Parece óbvio que barbeiros são profissionais especializados em aparar barba e cabelo, certo? Já houve tempo, porém, em que, no Brasil, barbeiros tinham, além dessas, outras atribuições. Mas, a título de curiosidade, vamos começar pela Roma Antiga, onde o hábito de fazer a barba foi introduzido muito depois da origem da cidade. Pelo menos, é o que diz Plínio, o Velho (¹), no Livro VII de Naturalis historia:
"De acordo com Varrão, os primeiros barbeiros que vieram a Roma foram trazidos da Sicília por Públio Titínio Mena no ano 454 da fundação da cidade (²); antes disso, os romanos jamais se barbeavam. [...]. O divino Augusto sempre manteve o hábito de se barbear." (³)

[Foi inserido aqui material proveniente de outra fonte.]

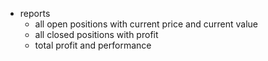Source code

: 

- reports
  - all open positions with current price and current value
  - all closed positions with profit
  - total profit and performance
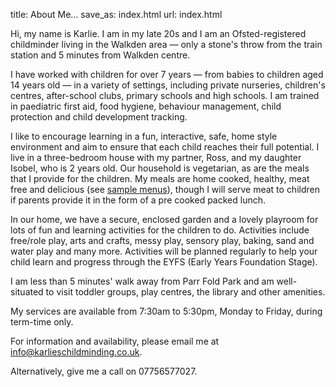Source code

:title: About Me…
save_as: index.html
url: index.html

Hi, my name is Karlie. I am in my late 20s and I am an Ofsted-registered childminder living in the Walkden area — only a stone's throw from the train station and 5 minutes from Walkden centre. 

I have worked with children for over 7 years — from babies to children aged 14 years old — in a variety of settings, including private nurseries, children's centres, after-school clubs, primary schools and high schools.  I am trained in paediatric first aid, food hygiene, behaviour management, child protection and child development tracking.

I like to encourage learning in a fun, interactive, safe, home style environment and aim to ensure that each child reaches their full potential. I live in a three-bedroom house with my partner, Ross, and my daughter Isobel, who is 2 years old. Our household is vegetarian, as are the meals that I provide for the children. My meals are home cooked, healthy, meat free and delicious (see [sample menus](/policies/sample-menus.pdf)), though I will serve meat to children if parents provide it in the form of a pre cooked packed lunch. 

In our home, we have a secure, enclosed garden and a lovely playroom for lots of fun and learning activities for the children to do. Activities include free/role play, arts and crafts, messy play, sensory play, baking, sand and water play and many more. Activities will be planned regularly to help your child learn and progress through the EYFS (Early Years Foundation Stage). 

I am less than 5 minutes' walk away from Parr Fold Park and am well-situated to visit toddler groups, play centres, the library and other amenities.

My services are available from 7:30am to 5:30pm, Monday to Friday, during term-time only.

For information and availability, please email me at
[info@karlieschildminding.co.uk](mailto:info@karlieschildminding.co.uk).

Alternatively, give me a call on 07756577027.
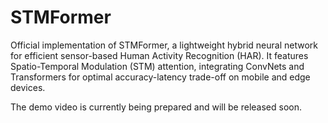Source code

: # STMFormer
Official implementation of STMFormer, a lightweight hybrid neural network for efficient sensor-based Human Activity Recognition (HAR). It features Spatio-Temporal Modulation (STM) attention, integrating ConvNets and Transformers for optimal accuracy-latency trade-off on mobile and edge devices.


The demo video is currently being prepared and will be released soon.
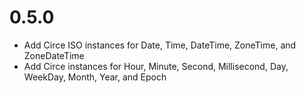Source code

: 0.5.0
=====

- Add Circe ISO instances for Date, Time, DateTime, ZoneTime, and ZoneDateTime
- Add Circe instances for Hour, Minute, Second, Millisecond, Day, WeekDay, Month, Year, and Epoch
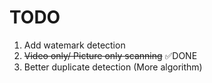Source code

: # TODO
1. Add watemark detection
2. ~~Video only/ Picture only scanning~~ ✅DONE
3. Better duplicate detection (More algorithm)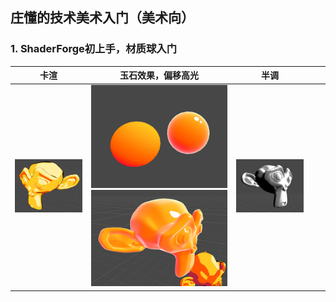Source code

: ## 庄懂的技术美术入门（美术向）
### 1. ShaderForge初上手，材质球入门
| 卡渲  | 玉石效果，偏移高光  |  半调 |   |   |
|---|---|---|---|---|
|  ![img-w200](./PA02/images/Cartoon_256x203.png) | ![img-w200](./PA02/images/Jade-ball_256x194.png) ![](./PA02/images/Jade-monkey_256x181.png)  | ![](./PA02/images/Halftone_256x202.png)  |   |   |
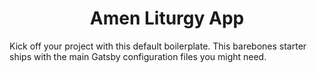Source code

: <h1 align="center">
  Amen Liturgy App
</h1>

Kick off your project with this default boilerplate. This barebones starter ships with the main Gatsby configuration files you might need. 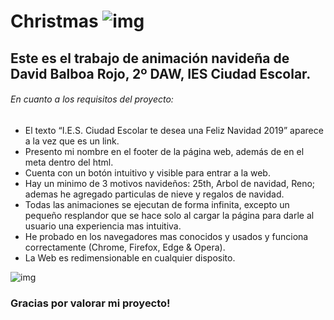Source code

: # Christmas ![img](https://github.com/itsnotLonee/christmas/blob/master/img/icon.png?raw=true)

## Este es el trabajo de animación navideña de David Balboa Rojo, 2º DAW, IES Ciudad Escolar.

###### En cuanto a los requisitos del proyecto:
- El texto  “I.E.S. Ciudad Escolar te desea una Feliz Navidad 2019” aparece a la vez que es un link.
- Presento mi nombre en el footer de la página web, además de en el meta dentro del html.
- Cuenta con un botón intuitivo y visible para entrar a la web.
- Hay un minimo de 3 motivos navideños: 25th, Arbol de navidad, Reno; ademas he agregado particulas de nieve y regalos de navidad.
- Todas las animaciones se ejecutan de forma infinita, excepto un pequeño resplandor que se hace solo al cargar la página para darle al usuario una experiencia mas intuitiva.
- He probado en los navegadores mas conocidos y usados y funciona correctamente (Chrome, Firefox, Edge & Opera).
- La Web es redimensionable en cualquier disposito.

![img](https://github.com/itsnotLonee/christmas/blob/master/img/Capture.PNG?raw=true)

### Gracias por valorar mi proyecto!
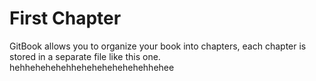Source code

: # First Chapter

GitBook allows you to organize your book into chapters, each chapter is stored in a separate file like this one.
hehhehehehehhehehehehehehehhehee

Passemos agora ao Brasil, onde, por muito tempo, a escassez de profissionais de saúde devidamente qualificados foi enorme, e, por essa razão, barbeiros tiveram uma gama de atribuições que não se restringiam ao corte de barba e cabelo. Vejam, leitores, este relato feito pelo militar alemão C. Schlichthorst (⁴), sobre a experiência de ter a barba devidamente aparada por um barbeiro português no Rio de Janeiro, a capital do Império:
"Não preciso recear a mão pesada dum barbeiro alemão. A aveludada e perfumada mão dum português de Portugal, como gostam de ser chamados os brasileiros vindos da Metrópole, ata-me ao pescoço imensa toalha guarnecida de rendas, ensaboa-me durante cinco minutos com água de flor de laranjeira e gasta dez para raspar minha barba com outras tantas navalhas, sem que eu sinta mais do que o leve roçar do aço e um pouquinho de tédio. Depois de empoar-me o rosto para amaciar a pele, o fígaro penteia meus cabelos e gasta muito tempo quanto pomada para dar-lhe uma forma elegante. E ainda não acabou! Oferece-se para arrancar-me este ou aquele dente, o que cortesmente não aceito. Então, lava-me o rosto e fricciona-me a nuca com a mesma água de flor, apresenta-me o espelho e diz com profunda mesura: - 'Vossa Excelência está preparado para fazer sua reverência à dama de seu coração'." (⁵)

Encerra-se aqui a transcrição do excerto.